TASK ITEM
Begin with the line holding "and be mine.\\!", then print every line after it through the end of the data, exactly and with nothing added.

RECORD SET
*** Begin section ***

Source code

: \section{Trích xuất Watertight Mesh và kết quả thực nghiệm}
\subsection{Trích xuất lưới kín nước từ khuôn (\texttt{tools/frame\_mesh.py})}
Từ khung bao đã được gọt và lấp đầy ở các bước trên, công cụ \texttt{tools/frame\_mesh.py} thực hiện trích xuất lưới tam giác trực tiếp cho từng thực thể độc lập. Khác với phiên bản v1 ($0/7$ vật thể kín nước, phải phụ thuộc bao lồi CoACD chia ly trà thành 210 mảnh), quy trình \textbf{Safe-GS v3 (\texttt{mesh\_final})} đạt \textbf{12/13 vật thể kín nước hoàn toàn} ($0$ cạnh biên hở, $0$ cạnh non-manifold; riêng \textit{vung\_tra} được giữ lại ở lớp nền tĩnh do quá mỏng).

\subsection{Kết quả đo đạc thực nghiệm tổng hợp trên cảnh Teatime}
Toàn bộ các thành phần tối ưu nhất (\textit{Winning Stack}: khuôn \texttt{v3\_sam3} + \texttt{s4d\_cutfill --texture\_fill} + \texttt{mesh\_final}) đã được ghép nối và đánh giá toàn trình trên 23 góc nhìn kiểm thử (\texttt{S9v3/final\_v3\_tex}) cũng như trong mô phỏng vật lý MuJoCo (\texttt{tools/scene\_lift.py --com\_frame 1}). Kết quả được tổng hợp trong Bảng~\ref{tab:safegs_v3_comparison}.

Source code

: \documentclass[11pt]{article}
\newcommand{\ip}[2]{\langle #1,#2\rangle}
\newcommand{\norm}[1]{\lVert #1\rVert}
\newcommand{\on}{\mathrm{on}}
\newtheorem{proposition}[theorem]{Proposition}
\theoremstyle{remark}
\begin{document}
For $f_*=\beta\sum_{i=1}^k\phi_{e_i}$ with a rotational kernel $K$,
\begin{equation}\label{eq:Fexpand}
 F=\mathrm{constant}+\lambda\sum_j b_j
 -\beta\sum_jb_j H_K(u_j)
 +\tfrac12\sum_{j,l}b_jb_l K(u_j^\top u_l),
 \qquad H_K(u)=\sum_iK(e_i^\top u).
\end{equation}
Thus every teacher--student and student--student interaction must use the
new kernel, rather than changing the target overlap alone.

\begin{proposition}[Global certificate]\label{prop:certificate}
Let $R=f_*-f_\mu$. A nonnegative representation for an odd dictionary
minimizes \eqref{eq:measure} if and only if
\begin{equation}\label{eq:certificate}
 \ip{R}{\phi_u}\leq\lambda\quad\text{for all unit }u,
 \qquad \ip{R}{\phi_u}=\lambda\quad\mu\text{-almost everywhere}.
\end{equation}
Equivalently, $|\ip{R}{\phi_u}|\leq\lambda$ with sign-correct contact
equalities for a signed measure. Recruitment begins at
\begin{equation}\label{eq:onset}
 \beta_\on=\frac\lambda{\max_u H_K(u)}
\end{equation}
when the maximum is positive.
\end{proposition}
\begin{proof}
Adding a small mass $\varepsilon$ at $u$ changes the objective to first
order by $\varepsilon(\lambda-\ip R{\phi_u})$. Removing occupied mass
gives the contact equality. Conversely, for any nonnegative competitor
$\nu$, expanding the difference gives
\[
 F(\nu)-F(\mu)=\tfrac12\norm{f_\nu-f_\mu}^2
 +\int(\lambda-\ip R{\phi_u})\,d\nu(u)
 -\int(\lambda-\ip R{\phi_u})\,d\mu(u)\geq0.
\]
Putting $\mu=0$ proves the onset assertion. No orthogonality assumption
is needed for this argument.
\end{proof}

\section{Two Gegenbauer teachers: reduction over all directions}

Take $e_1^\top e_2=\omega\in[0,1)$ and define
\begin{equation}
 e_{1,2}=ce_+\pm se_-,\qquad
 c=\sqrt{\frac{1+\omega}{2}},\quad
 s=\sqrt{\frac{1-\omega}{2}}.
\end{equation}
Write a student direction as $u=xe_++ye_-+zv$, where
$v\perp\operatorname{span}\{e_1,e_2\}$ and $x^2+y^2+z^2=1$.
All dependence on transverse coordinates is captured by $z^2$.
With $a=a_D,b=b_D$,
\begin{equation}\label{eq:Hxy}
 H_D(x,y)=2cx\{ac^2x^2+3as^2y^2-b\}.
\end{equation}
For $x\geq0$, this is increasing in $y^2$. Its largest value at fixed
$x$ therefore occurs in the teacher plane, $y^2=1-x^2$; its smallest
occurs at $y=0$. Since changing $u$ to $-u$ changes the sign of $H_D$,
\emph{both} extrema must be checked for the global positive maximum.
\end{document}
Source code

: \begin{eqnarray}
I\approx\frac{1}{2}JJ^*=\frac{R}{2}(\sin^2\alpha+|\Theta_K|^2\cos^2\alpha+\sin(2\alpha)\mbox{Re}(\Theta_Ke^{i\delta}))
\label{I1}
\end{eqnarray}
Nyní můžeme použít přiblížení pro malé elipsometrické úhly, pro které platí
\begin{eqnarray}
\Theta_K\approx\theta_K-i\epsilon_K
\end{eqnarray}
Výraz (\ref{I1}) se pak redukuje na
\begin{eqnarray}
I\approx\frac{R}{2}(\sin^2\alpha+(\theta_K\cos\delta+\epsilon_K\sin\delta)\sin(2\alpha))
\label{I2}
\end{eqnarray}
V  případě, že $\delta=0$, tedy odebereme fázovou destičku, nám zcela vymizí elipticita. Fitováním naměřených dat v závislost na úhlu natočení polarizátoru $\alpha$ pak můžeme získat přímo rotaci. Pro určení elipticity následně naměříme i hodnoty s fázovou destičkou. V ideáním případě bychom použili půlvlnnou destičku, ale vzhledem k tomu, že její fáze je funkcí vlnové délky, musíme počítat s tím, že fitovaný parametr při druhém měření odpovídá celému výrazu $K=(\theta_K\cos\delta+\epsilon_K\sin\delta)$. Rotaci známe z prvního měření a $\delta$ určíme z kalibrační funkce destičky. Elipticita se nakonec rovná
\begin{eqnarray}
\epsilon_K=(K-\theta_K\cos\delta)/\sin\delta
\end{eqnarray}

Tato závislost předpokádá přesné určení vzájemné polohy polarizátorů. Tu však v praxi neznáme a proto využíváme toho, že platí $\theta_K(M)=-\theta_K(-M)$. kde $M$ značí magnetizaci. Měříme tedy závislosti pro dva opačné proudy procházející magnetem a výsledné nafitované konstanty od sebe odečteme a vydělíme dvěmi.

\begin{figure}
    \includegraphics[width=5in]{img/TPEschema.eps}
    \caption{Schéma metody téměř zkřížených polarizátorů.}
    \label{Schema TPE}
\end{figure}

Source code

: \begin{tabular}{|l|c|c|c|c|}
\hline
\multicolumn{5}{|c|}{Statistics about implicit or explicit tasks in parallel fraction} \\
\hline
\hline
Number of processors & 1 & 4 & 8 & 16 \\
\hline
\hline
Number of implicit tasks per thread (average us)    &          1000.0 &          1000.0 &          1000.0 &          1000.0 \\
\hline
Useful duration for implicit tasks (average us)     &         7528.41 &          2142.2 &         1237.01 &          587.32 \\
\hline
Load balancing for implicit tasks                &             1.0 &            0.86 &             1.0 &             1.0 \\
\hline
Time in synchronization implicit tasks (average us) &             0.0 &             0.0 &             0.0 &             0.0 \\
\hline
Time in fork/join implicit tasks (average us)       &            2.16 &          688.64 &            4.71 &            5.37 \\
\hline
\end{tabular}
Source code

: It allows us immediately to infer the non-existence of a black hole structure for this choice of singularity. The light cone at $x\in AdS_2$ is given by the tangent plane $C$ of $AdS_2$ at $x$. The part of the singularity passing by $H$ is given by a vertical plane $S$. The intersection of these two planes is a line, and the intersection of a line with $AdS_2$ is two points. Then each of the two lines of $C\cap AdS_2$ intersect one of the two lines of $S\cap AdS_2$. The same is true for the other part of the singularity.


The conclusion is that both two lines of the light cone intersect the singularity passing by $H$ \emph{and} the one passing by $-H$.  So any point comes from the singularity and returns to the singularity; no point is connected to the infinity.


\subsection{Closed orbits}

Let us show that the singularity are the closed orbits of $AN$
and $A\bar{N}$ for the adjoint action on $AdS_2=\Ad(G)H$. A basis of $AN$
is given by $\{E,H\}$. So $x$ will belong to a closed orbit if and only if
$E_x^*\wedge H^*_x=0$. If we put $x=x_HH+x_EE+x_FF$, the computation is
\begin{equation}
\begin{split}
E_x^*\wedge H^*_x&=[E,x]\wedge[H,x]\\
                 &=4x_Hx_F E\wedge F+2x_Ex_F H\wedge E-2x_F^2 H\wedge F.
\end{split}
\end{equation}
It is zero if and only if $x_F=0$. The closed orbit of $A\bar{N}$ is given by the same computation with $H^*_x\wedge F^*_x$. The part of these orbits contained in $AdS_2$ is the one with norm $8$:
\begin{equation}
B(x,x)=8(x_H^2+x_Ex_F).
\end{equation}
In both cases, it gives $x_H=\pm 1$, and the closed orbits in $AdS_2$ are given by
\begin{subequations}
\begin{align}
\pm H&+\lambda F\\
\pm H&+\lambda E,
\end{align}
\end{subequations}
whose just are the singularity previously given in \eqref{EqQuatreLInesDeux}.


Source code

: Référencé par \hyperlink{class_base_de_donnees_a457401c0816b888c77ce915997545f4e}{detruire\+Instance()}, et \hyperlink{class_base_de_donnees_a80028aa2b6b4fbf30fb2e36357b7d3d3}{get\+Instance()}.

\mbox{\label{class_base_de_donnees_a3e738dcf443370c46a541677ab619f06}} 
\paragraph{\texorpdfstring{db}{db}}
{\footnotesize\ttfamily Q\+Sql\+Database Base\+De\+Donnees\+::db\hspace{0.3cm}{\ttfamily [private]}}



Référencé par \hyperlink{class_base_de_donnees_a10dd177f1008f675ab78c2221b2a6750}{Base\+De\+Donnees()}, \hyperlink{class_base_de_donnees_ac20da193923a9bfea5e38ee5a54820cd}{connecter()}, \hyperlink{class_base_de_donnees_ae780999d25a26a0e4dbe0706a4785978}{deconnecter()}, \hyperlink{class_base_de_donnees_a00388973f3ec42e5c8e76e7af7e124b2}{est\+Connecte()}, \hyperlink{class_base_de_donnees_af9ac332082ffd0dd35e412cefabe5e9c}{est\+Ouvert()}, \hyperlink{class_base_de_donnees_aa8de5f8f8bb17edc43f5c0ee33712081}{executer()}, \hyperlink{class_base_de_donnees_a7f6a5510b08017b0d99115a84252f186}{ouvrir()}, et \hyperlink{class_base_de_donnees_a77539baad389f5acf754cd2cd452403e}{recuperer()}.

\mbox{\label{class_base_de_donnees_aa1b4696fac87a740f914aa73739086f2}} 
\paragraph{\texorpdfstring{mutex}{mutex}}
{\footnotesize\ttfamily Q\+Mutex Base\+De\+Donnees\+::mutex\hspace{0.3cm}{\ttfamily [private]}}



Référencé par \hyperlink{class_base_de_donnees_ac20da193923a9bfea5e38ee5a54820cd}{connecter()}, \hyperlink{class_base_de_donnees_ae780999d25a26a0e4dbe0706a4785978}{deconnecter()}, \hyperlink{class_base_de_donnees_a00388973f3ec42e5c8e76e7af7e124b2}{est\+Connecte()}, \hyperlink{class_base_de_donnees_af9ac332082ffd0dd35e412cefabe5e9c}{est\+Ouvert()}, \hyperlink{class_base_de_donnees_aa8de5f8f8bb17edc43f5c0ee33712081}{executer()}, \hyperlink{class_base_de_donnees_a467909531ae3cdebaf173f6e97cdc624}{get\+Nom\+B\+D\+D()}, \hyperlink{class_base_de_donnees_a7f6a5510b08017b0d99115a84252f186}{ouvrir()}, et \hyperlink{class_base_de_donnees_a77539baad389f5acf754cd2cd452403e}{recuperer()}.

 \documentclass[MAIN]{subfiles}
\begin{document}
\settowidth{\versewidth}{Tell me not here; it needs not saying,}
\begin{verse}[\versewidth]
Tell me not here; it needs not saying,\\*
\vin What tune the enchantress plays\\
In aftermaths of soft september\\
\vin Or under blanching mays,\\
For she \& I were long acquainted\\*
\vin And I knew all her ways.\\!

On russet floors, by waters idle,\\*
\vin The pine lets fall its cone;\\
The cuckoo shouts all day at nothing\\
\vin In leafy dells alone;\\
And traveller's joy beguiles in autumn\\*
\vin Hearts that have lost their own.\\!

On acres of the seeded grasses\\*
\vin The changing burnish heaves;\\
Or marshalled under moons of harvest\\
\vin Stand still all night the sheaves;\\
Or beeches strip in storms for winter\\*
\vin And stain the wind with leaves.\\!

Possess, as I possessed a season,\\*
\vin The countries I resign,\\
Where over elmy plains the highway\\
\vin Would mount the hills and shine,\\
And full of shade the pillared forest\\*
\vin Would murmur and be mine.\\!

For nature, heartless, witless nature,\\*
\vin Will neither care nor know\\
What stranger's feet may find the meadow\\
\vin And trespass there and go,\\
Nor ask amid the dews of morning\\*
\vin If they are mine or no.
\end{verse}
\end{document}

*** End section ***

ANSWER TO THE EXERCISE
\vin Would murmur and be mine.\\!

For nature, heartless, witless nature,\\*
\vin Will neither care nor know\\
What stranger's feet may find the meadow\\
\vin And trespass there and go,\\
Nor ask amid the dews of morning\\*
\vin If they are mine or no.
\end{verse}
\end{document}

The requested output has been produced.